Re: [PATCH 3/3] spi: bcm2835: add module parameter to configure minimum length for dma

Lukas Wunner <lukas@xxxxxxxxx> · Sun, 24 Mar 2019 11:15:52 +0100

On Sun, Mar 24, 2019 at 09:52:15AM +0100, kernel@xxxxxxxxxxxxxxxx wrote:
> > On 24.02.2019, at 20:10, Stefan Wahren <stefan.wahren@xxxxxxxx> wrote:
> > > kernel@xxxxxxxxxxxxxxxx hat am 24. Februar 2019 um 17:23 geschrieben:
> > > Allow setting the length of the transfer at which dma is used by
> > > setting a module parameter.
> > 
> > please provide the motivation of this change.
> 
> As we provide control over the selection of polling vs. interrupt mode
> we should - for consistency - also provide control over selection of 
> DMA mode.
> 
> DMA mapping is quite expensive and with higher SPI clock speeds it
> may be more economic CPU wise to run in polling mode instead of DMA
> mode.

The problem is that making the DMA minimum length configurable
by itself impacts performance because a memory read is necessary
to retrieve the limit, instead of a hardcoded immediate in the
machine code.  Ultimately this feature is only of interest to
developers optimizing the code, not really to end users.

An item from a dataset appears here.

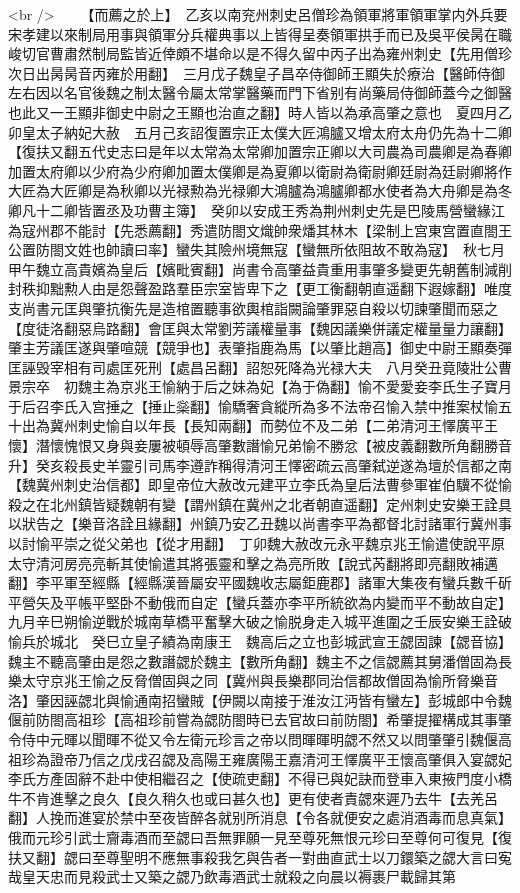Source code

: <br />
　　【而薦之於上】　乙亥以南兖州刺史呂僧珍為領軍將軍領軍掌内外兵要宋孝建以來制局用事與領軍分兵權典事以上皆得呈奏領軍拱手而已及吳平侯昺在職峻切官曹肅然制局監皆近倖頗不堪命以是不得久留中丙子出為雍州刺史【先用僧珍次日出昺昺音丙雍於用翻】　三月戊子魏皇子昌卒侍御師王顯失於療治【醫師侍御左右因以名官後魏之制太醫令屬太常掌醫藥而門下省别有尚藥局侍御師蓋今之御醫也此又一王顯非御史中尉之王顯也治直之翻】時人皆以為承高肇之意也　夏四月乙卯皇太子納妃大赦　五月己亥詔復置宗正太僕大匠鴻臚又增太府太舟仍先為十二卿【復扶又翻五代史志曰是年以太常為太常卿加置宗正卿以大司農為司農卿是為春卿加置太府卿以少府為少府卿加置太僕卿是為夏卿以衛尉為衛尉卿廷尉為廷尉卿將作大匠為大匠卿是為秋卿以光禄勲為光禄卿大鴻臚為鴻臚卿都水使者為大舟卿是為冬卿凡十二卿皆置丞及功曹主簿】　癸卯以安成王秀為荆州刺史先是巴陵馬營蠻緣江為寇州郡不能討【先悉薦翻】秀遣防閤文熾帥衆燔其林木【梁制上宫東宫置直閤王公置防閤文姓也帥讀曰率】蠻失其險州境無寇【蠻無所依阻故不敢為寇】　秋七月甲午魏立高貴嬪為皇后【嬪毗賓翻】尚書令高肇益貴重用事肇多變更先朝舊制減削封秩抑黜勲人由是怨聲盈路羣臣宗室皆卑下之【更工衡翻朝直遥翻下遐嫁翻】唯度支尚書元匡與肇抗衡先是造棺置聽事欲輿棺詣闕論肇罪惡自殺以切諫肇聞而惡之【度徒洛翻惡烏路翻】會匡與太常劉芳議權量事【魏因議樂併議定權量量力讓翻】肇主芳議匡遂與肇喧競【競爭也】表肇指鹿為馬【以肇比趙高】御史中尉王顯奏彈匡誣毁宰相有司處匡死刑【處昌呂翻】詔恕死降為光禄大夫　八月癸丑竟陵壯公曹景宗卒　初魏主為京兆王愉納于后之妹為妃【為于偽翻】愉不愛愛妾李氏生子寶月于后召李氏入宫捶之【捶止橤翻】愉驕奢貪縱所為多不法帝召愉入禁中推案杖愉五十出為冀州刺史愉自以年長【長知兩翻】而勢位不及二弟【二弟清河王懌廣平王懷】潛懷愧恨又身與妾屢被頓辱高肇數譖愉兄弟愉不勝忿【被皮義翻數所角翻勝音升】癸亥殺長史羊靈引司馬李遵詐稱得清河王懌密疏云高肇弑逆遂為壇於信都之南【魏冀州刺史治信都】即皇帝位大赦改元建平立李氏為皇后法曹參軍崔伯驥不從愉殺之在北州鎮皆疑魏朝有變【謂州鎮在冀州之北者朝直遥翻】定州刺史安樂王詮具以狀告之【樂音洛詮且緣翻】州鎮乃安乙丑魏以尚書李平為都督北討諸軍行冀州事以討愉平崇之從父弟也【從才用翻】　丁卯魏大赦改元永平魏京兆王愉遣使說平原太守清河房亮亮斬其使愉遣其將張靈和擊之為亮所敗【說式芮翻將即亮翻敗補邁翻】李平軍至經縣【經縣漢晉屬安平國魏收志屬鉅鹿郡】諸軍大集夜有蠻兵數千斫平營矢及平帳平堅卧不動俄而自定【蠻兵蓋亦李平所統欲為内變而平不動故自定】九月辛巳朔愉逆戰於城南草橋平奮擊大破之愉脱身走入城平進圍之壬辰安樂王詮破愉兵於城北　癸巳立皇子績為南康王　魏高后之立也彭城武宣王勰固諫【勰音協】魏主不聽高肇由是怨之數譖勰於魏主【數所角翻】魏主不之信勰薦其舅潘僧固為長樂太守京兆王愉之反脅僧固與之同【冀州與長樂郡同治信都故僧固為愉所脅樂音洛】肇因誣勰北與愉通南招蠻賊【伊闕以南接于淮汝江沔皆有蠻左】彭城郎中令魏偃前防閤高祖珍【高祖珍前嘗為勰防閤時已去官故曰前防閤】希肇提擢構成其事肇令侍中元暉以聞暉不從又令左衛元珍言之帝以問暉暉明勰不然又以問肇肇引魏偃高祖珍為證帝乃信之戊戌召勰及高陽王雍廣陽王嘉清河王懌廣平王懷高肇俱入宴勰妃李氏方產固辭不赴中使相繼召之【使疏吏翻】不得已與妃訣而登車入東掖門度小橋牛不肯進擊之良久【良久稍久也或曰甚久也】更有使者責勰來遲乃去牛【去羌呂翻】人挽而進宴於禁中至夜皆醉各就别所消息【令各就便安之處消酒毒而息真氣】俄而元珍引武士齎毒酒而至勰曰吾無罪願一見至尊死無恨元珍曰至尊何可復見【復扶又翻】勰曰至尊聖明不應無事殺我乞與告者一對曲直武士以刀鐶築之勰大言曰寃哉皇天忠而見殺武士又築之勰乃飲毒酒武士就殺之向晨以褥裹尸載歸其第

> Also DMA mode has one specific difference to Polling mode:
> there is no idle clock cycle between bytes transferred.

Seriously?  If that's true it should be documented in the driver.
That seems like a major advantage of DMA mode.

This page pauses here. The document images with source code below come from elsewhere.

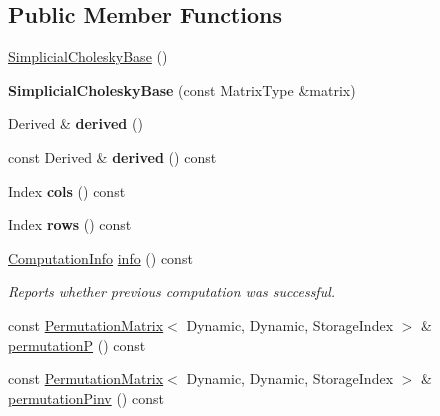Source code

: \subsection*{Public Member Functions}
\begin{DoxyCompactItemize}
\item 
\mbox{\hyperlink{class_eigen_1_1_simplicial_cholesky_base_a098baba1dbe07ca3a775c8df1f8a0e71}{Simplicial\+Cholesky\+Base}} ()
\item 
\mbox{\label{class_eigen_1_1_simplicial_cholesky_base_a90bd237828d21cb509c815f2787153b2}} 
{\bfseries Simplicial\+Cholesky\+Base} (const Matrix\+Type \&matrix)
\item 
\mbox{\label{class_eigen_1_1_simplicial_cholesky_base_a1b7c0264498027c7ef5137b5e6f9d91f}} 
Derived \& {\bfseries derived} ()
\item 
\mbox{\label{class_eigen_1_1_simplicial_cholesky_base_ab711e243888c29902afba59faee258ff}} 
const Derived \& {\bfseries derived} () const
\item 
\mbox{\label{class_eigen_1_1_simplicial_cholesky_base_aa494e6ff5a27911c1f8c1fb27a56ff1a}} 
Index {\bfseries cols} () const
\item 
\mbox{\label{class_eigen_1_1_simplicial_cholesky_base_aafce8db4ee2d23ecf8888260d7c8b187}} 
Index {\bfseries rows} () const
\item 
\mbox{\hyperlink{group__enums_ga85fad7b87587764e5cf6b513a9e0ee5e}{Computation\+Info}} \mbox{\hyperlink{class_eigen_1_1_simplicial_cholesky_base_a3ac877f73aaaff670e6ae7554eb02fc8}{info}} () const
\begin{DoxyCompactList}\small\item\em Reports whether previous computation was successful. \end{DoxyCompactList}\item 
const \mbox{\hyperlink{class_eigen_1_1_permutation_matrix}{Permutation\+Matrix}}$<$ Dynamic, Dynamic, Storage\+Index $>$ \& \mbox{\hyperlink{class_eigen_1_1_simplicial_cholesky_base_aff1480e595a21726beaec9a586a94d5a}{permutationP}} () const
\item 
const \mbox{\hyperlink{class_eigen_1_1_permutation_matrix}{Permutation\+Matrix}}$<$ Dynamic, Dynamic, Storage\+Index $>$ \& \mbox{\hyperlink{class_eigen_1_1_simplicial_cholesky_base_a0e23d1f4a88c211be7098faf1cb41674}{permutation\+Pinv}} () const

\end{DoxyCompactItemize}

> This may have negative impact when transferring lots of bytes to
> some mcus without SPI buffers at the fastest possible clock speed,
> where it helps when there is a gap after each byte.

Hm, wouldn't a slower SPI clock speed achieve the same?

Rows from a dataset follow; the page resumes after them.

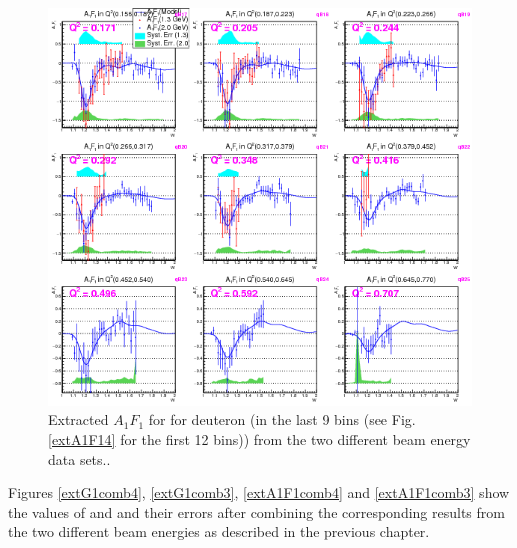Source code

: \begin{figure}[H] %
  \leavevmode \includegraphics[width=1.0\textwidth]{figuresEG4/FigResults/extractedFrmBothEb_A1F1_C71S181NoQeWbins70LessQ2binsNwPd3.png} 
  \caption[Extracted $A_1 F_1$ in the next 9 \qsqs bins]{Extracted $A_1 F_1$ for for deuteron (in the last 9 \qsqs bins (see Fig. \ref{extA1F14} for the first 12 bins)) from the two different beam energy data sets..}
  \label{extA1F13}  
\end{figure}










Figures \ref{extG1comb4}, \ref{extG1comb3}, \ref{extA1F1comb4} and \ref{extA1F1comb3} show the values of \gone and \afone and their errors after combining the corresponding results %
from the two different beam energies as described in the previous chapter.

As a general remark, the interrupt mode is currently suboptimal
because when the TX FIFO becomes empty, there's a latency until
it is filled again.  Instead, we should try to keep it non-empty
at all times.  This can be achieved with the RXR interrupt:
It signals that >= 48 bytes are in the RX FIFO, so in theory if
we receive that interrupt, we could write 48 bytes to the TX FIFO.

The problem is, this clashes with your algorithm which tries to
stuff as many bytes as possible in the TX FIFO.  Only if we give
that FIFO stuffing algorithm up do we know for sure that 48 bytes
are free in the TX FIFO.

Also, both poll mode and interrupt mode could be sped up by
switching to pseudo-DMA mode, as I've done in 3bd7f6589f67,
i.e. switch to DMA mode but access the chip with programmed I/O.
That way, the number of MMIO accesses would be reduced by a
factor of 4.  So if the TX FIFO is empty, perform 16 writes
to fill it.  Write another 12 dwords once RXR is signaled.
Read 16 dwords upon RXF or 12 dwords upon RXR.

This would make the time spent in the IRQ handler super short,
but at the expense of receiving more interrupts.

Poll mode could function the same and precalculate the time it
takes for the TX FIFO to empty or the RX FIFO to become filled,
and usleep_range() as long to yield the CPU to other tasks.
Again, this means more wakeups for the thread.  I'm not sure
which one is the lesser evil but your FIFO stuffing algorithm
forces us to leave optimization potential on the table and that
bothers me.

Let me know what you think.

Thanks,

Lukas